Kohm had always been fascinated by the idea of writing a musical. He had been in and out of basement bands, writing songs, since he was in high school. He had started writing and producing plays while studying theatre at university. Kohm found it was becoming increasingly difficult to dedicate enough time to each of these pursuits separately, and it seemed like a natural solution to combine them. After a very successful production of his latest play, The Corporate Whores, at the Winnipeg Fringe Festival (July 1993), Kohm was looking for an idea that could top it. He had just parted ways with his most recent band-mates, so the idea of doing a musical kept returning to his mind. But he didn't want to do an "ordinary" musical. He wanted to do something completely unexpected; a musical that didn't seem like it should be musical. Suddenly, he thought of that essay he had written in the spring.
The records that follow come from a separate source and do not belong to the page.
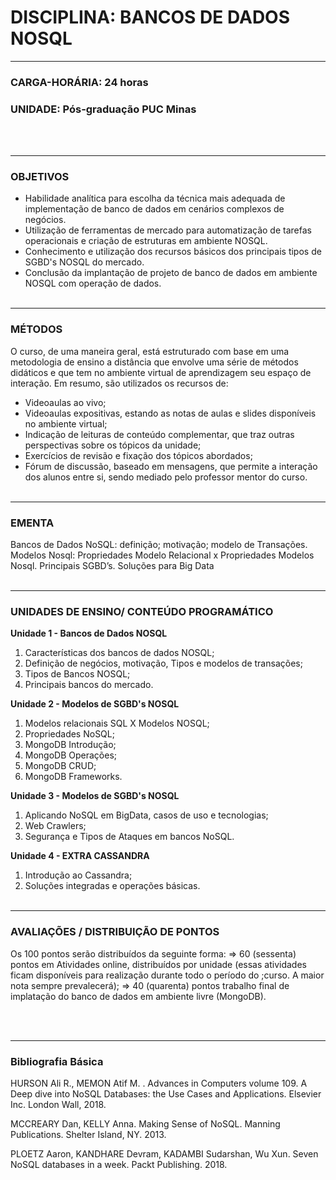 # DISCIPLINA: BANCOS DE DADOS NOSQL
____
### CARGA-HORÁRIA: 24 horas

### UNIDADE: Pós-graduação PUC Minas
<br></br>
____

### **OBJETIVOS**
- Habilidade analítica para escolha da técnica mais adequada de implementação de banco de dados em cenários complexos de negócios.
- Utilização de ferramentas de mercado para automatização de tarefas operacionais e criação de estruturas em ambiente NOSQL.
- Conhecimento e utilização dos recursos básicos dos principais tipos de SGBD's NOSQL do mercado.
- Conclusão da implantação de projeto de banco de dados em ambiente NOSQL com operação de dados.
<br></br>
____

### **MÉTODOS**
O curso, de uma maneira geral, está estruturado com base em uma metodologia de ensino a distância que envolve uma série de métodos didáticos e que tem no ambiente virtual de aprendizagem seu espaço de interação. Em resumo, são utilizados os recursos de:

* Videoaulas ao vivo;
* Videoaulas expositivas, estando as notas de aulas e slides disponíveis no ambiente virtual;
* Indicação de leituras de conteúdo complementar, que traz outras perspectivas sobre os tópicos da unidade;
* Exercícios de revisão e fixação dos tópicos abordados;
* Fórum de discussão, baseado em mensagens, que permite a interação dos alunos entre si, sendo mediado pelo professor mentor do curso.
<br></br> 
____

### **EMENTA**
Bancos de Dados NoSQL: definição; motivação; modelo de Transações. Modelos Nosql: Propriedades Modelo
Relacional x Propriedades Modelos Nosql. Principais SGBD’s. Soluções para Big Data
<br></br>
____

### **UNIDADES DE ENSINO/ CONTEÚDO PROGRAMÁTICO**
**Unidade 1 - Bancos de Dados NOSQL**
1. Características dos bancos de dados NOSQL;
1. Definição de negócios, motivação, Tipos e modelos de transações;
1. Tipos de Bancos NOSQL;
1. Principais bancos do mercado.

**Unidade 2 - Modelos de SGBD's NOSQL**
1. Modelos relacionais SQL X Modelos NOSQL;
1. Propriedades NoSQL;
1. MongoDB Introdução;
1. MongoDB Operações;
1. MongoDB CRUD;
1. MongoDB Frameworks.

**Unidade 3 - Modelos de SGBD's NOSQL**
1. Aplicando NoSQL em BigData, casos de uso e tecnologias;
3. Web Crawlers;
3. Segurança e Tipos de Ataques em bancos NoSQL.

**Unidade 4 - EXTRA CASSANDRA**
1. Introdução ao Cassandra;
4. Soluções integradas e operações básicas.
<br></br>

____
### **AVALIAÇÕES / DISTRIBUIÇÃO DE PONTOS**

Os 100 pontos serão distribuídos da seguinte forma:
=> 60 (sessenta) pontos em Atividades online, distribuídos por unidade (essas atividades ficam disponíveis para realização durante todo o período do ;curso. A maior nota sempre prevalecerá); 
=> 40 (quarenta) pontos trabalho final de implatação do banco de dados em ambiente livre (MongoDB).

<br></br>
____

### **Bibliografia Básica**
HURSON Ali R., MEMON Atif M. . Advances in Computers volume 109. A Deep dive into NoSQL
Databases: the Use Cases and Applications. Elsevier Inc. London Wall, 2018.

MCCREARY Dan, KELLY Anna. Making Sense of NoSQL. Manning Publications. Shelter Island, NY.
2013.

PLOETZ Aaron, KANDHARE Devram, KADAMBI Sudarshan, Wu Xun. Seven NoSQL databases in a
week. Packt Publishing. 2018.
The world's first women's prison musical was born.
 
Bad Girls Jailhouse made is debut at the Winnipeg Fringe Festival in July of 1994, where is was a huge success with audiences and critics.  It was, at that point, the best received play of Kohm’s career, and many people encouraged Kohm to do more with it.  So...
 
In 1996, Kohm Added twenty minutes of new material (including four new songs) and returned to the Winnipeg Fringe Festival with Bad Girls Jailhouse: UNCUT. In addition to Winnipeg, this production also played in Toronto and Saskatoon.  Once again, the show was a success, and attendance almost doubled in Winnipeg.
 
Kohm was approached by a couple of film producers who were interested in turning the play into a movie, but alas, no agreement was every reached.  
 
Then in 2000, The Back Hole Theatre at the University of Manitoba produced Bad Girls Jailhouse as part of their season.  This was particularly thrilling for Kohm, as the Black Hole Theatre was where he had started writing and directing plays a decade earlier.  In honour of the occasion, Kohm added some new material and split the play into two acts.  It was now officially full length.  
 
When the Winnipeg Fringe Festival celebrated their twentieth anniversary in 2007, Winnipeg Free Press Theatre Critic Kevin Prokosh named Bad Girls Jailhouse as one of his top ten favourite fringe plays of all time.  This was high praise, considering that Prokosh has seen hundreds of plays over the years.  
 
All in all, not too bad for a crazy idea hatched because of a rushed, and long forgotten, essay written for film class!